- Published on Monday, 11 March 2013 16:18
I have home internet service from Cox Communications in California. It's cheap but not very reliable. I often get random outages and on average once a month theres a really long service outage that lasts from several hours to over a day. Obviously this is not the sort of internet service you want to run any kind of business on.
However, it's cheap ($30/month) and since I can use Verizon tethering as a backup internet connection I haven't taken the time to find another internet service provider. However I do want to know whenever this connection goes down and when it comes back up. I use Nagios for enterprise service and systems monitoring. Today I discovered that a default setting in my Nagios installation was preventing it from notifying me about service outages.
The Nagios flap detection actually DISABLED notifications of the internet connectivity disruption BECAUSE the internet connectivity was unstable. This is exactly the opposite of what I wanted to have happen! Whenever the Cox internet connection drops, I want it to know about it right away (the notifications come to my phone which is on Verizon 4G). Today I had intermittent disruptions in connectivity and it was so unstable that Nagios actually suppressed notifications!
The disruption happened at the same time that I started getting errors like this ("SYNC Timing Synchronization Failure - Failed to acquire QAM/QPSK symbol timing") recorded in the router's event log. Clearly this is a problem with the Cox network and not a problem with anything in my residence or any of my equipment, even though every time I've called them they have tried really hard to blame me or my equipment for whatever is wrong (and of course it has never been my equipment whenever I've called their technical support, because otherwise I would just fix it myself):
The Nagios flap detection is apparently a default setting and the web documentation is not exactly consistent with what I found in the files.
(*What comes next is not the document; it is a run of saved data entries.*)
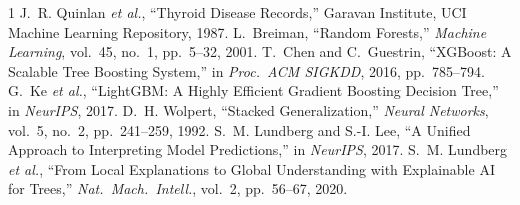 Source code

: \documentclass[conference]{IEEEtran}
\begin{document}
\begin{thebibliography}{1}
J.~R. Quinlan \emph{et al.}, ``Thyroid Disease Records,'' Garavan Institute, UCI
Machine Learning Repository, 1987.
L.~Breiman, ``Random Forests,'' \emph{Machine Learning}, vol.~45, no.~1,
pp.~5--32, 2001.
T.~Chen and C.~Guestrin, ``XGBoost: A Scalable Tree Boosting System,'' in
\emph{Proc.\ ACM SIGKDD}, 2016, pp.~785--794.
G.~Ke \emph{et al.}, ``LightGBM: A Highly Efficient Gradient Boosting Decision
Tree,'' in \emph{NeurIPS}, 2017.
D.~H. Wolpert, ``Stacked Generalization,'' \emph{Neural Networks}, vol.~5, no.~2,
pp.~241--259, 1992.
S.~M. Lundberg and S.-I. Lee, ``A Unified Approach to Interpreting Model
Predictions,'' in \emph{NeurIPS}, 2017.
S.~M. Lundberg \emph{et al.}, ``From Local Explanations to Global Understanding
with Explainable AI for Trees,'' \emph{Nat.\ Mach.\ Intell.}, vol.~2, pp.~56--67,
2020.
\end{thebibliography}
\end{document}
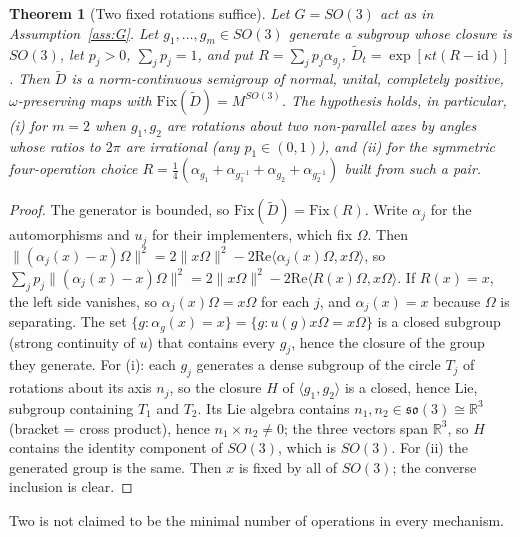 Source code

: \documentclass[12pt]{article}
\newtheorem{theorem}{Theorem}[section]
\theoremstyle{definition}
\theoremstyle{remark}
\begin{document}
\begin{theorem}[Two fixed rotations suffice]\label{thm:four}
Let \(G=SO(3)\) act as in Assumption~\ref{ass:G}. Let \(g_1,\dots,g_m\in SO(3)\) generate a
subgroup whose closure is \(SO(3)\), let \(p_j>0\), \(\sum_jp_j=1\), and put
\(R=\sum_jp_j\alpha_{g_j}\), \(\tilde D_t=\exp[\kappa t(R-\mathrm{id})]\). Then \(\tilde D\) is a
norm-continuous semigroup of normal, unital, completely positive, \(\omega\)-preserving maps with
\(\mathrm{Fix}(\tilde D)=M^{SO(3)}\). The hypothesis holds, in particular,
(i) for \(m=2\) when \(g_1,g_2\) are rotations about two non-parallel axes by angles whose
ratios to \(2\pi\) are irrational (any \(p_1\in(0,1)\)), and (ii) for the symmetric four-operation
choice \(R=\tfrac14(\alpha_{g_1}+\alpha_{g_1^{-1}}+\alpha_{g_2}+\alpha_{g_2^{-1}})\) built from such a pair.
\end{theorem}
\begin{proof}
The generator is bounded, so \(\mathrm{Fix}(\tilde D)=\mathrm{Fix}(R)\). Write
\(\alpha_j\) for the automorphisms and \(u_j\) for their implementers, which
fix \(\Omega\). Then \(\|(\alpha_j(x)-x)\Omega\|^2=2\|x\Omega\|^2-2\mathrm{Re}\langle\alpha_j(x)\Omega,x\Omega\rangle\),
so
\(\sum_jp_j\|(\alpha_j(x)-x)\Omega\|^2=2\|x\Omega\|^2-2\mathrm{Re}\langle R(x)\Omega,x\Omega\rangle\).
If \(R(x)=x\), the left side vanishes, so \(\alpha_j(x)\Omega=x\Omega\) for each \(j\),
and \(\alpha_j(x)=x\) because \(\Omega\) is separating. The set \(\{g:\alpha_g(x)=x\}=\{g:u(g)x\Omega=x\Omega\}\)
is a closed subgroup (strong continuity of \(u\)) that contains every \(g_j\), hence the closure of the
group they generate. For (i): each \(g_j\) generates a dense subgroup of the circle \(T_j\) of rotations
about its axis \(n_j\), so the closure \(H\) of \(\langle g_1,g_2\rangle\) is a closed, hence Lie, subgroup
containing \(T_1\) and \(T_2\). Its Lie algebra contains \(n_1,n_2\in\mathfrak{so}(3)\cong\mathbb R^3\) (bracket = cross
product), hence \(n_1\times n_2\ne0\); the three vectors span \(\mathbb R^3\), so \(H\) contains the
identity component of \(SO(3)\), which is \(SO(3)\). For (ii) the generated group is the same.
Then \(x\) is fixed by all of \(SO(3)\); the converse inclusion is clear.
\end{proof}
Two is not claimed to be the minimal number of operations in every mechanism.
\end{document}
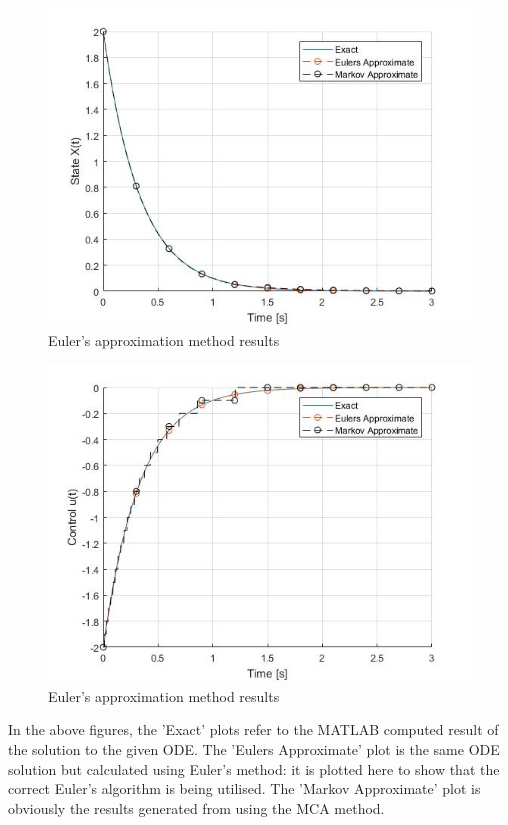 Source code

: \documentclass[11pt,draftd]{article}
\begin{document}
\begin{figure}[h!]
	\centering
	\label{eulersmethod1}
	\includegraphics[scale = 0.6]{EulersApproximateState}
	\caption{Euler's approximation method results}
\end{figure}
\begin{figure}[h!]
	\centering
	\label{eulersmethod2}
	\includegraphics[scale = 0.6]{EulersApproximateControl}
	\caption{Euler's approximation method results}
\end{figure}

\noindent In the above figures, the 'Exact' plots refer to the MATLAB computed result of the solution to the given ODE. The 'Eulers Approximate' plot is the same ODE solution but calculated using Euler's method: it is plotted here to show that the correct Euler's algorithm is being utilised. The 'Markov Approximate' plot is obviously the results generated from using the MCA method.
\end{document}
When I started noticing the internet intermittent connection the first thing I checked was Nagios to see if it had noticed. Of course it noticed, but it had disabled notifications because it had determined that the host was flapping!
To permanently disable Nagios flap detection, I edited the /usr/nagios/etc/nagios.cfg main Nagios configuration file as follows:
[root@agadez etc]# grep flap_detection nagios.cfg
Once I changed the enable_flap_detection from 1 to 0 then I restarted nagios (/etc/rc.d/init.d/nagios restart) and of course since then the internet connection has been stable so I haven't gotten any notifications from it. However, in the future I expect to be notified at the first sign of trouble!
P.S. I could go on and on about Cox's technical support and their consistent persistent efforts to blame any outages on me, my equipment, or something in my residence. One time the router's status page was reporting a "Network Access: Denied" in the Status section of the Modem Status page. The cox technical support person tried to route my call to the $15/hour home networking technical support people because she refused to listen to me that I was looking at the router's status page and not some Windows error message on my laptop that it couldn't connect to the wifi network. Since that problem took them about 7 hours to resolve and it started working again without my doing anything, I'm reasonably sure that the problem was some authorization system of Cox's that had de-authorized my cable modem and they eventually found & fixed the problem on their own.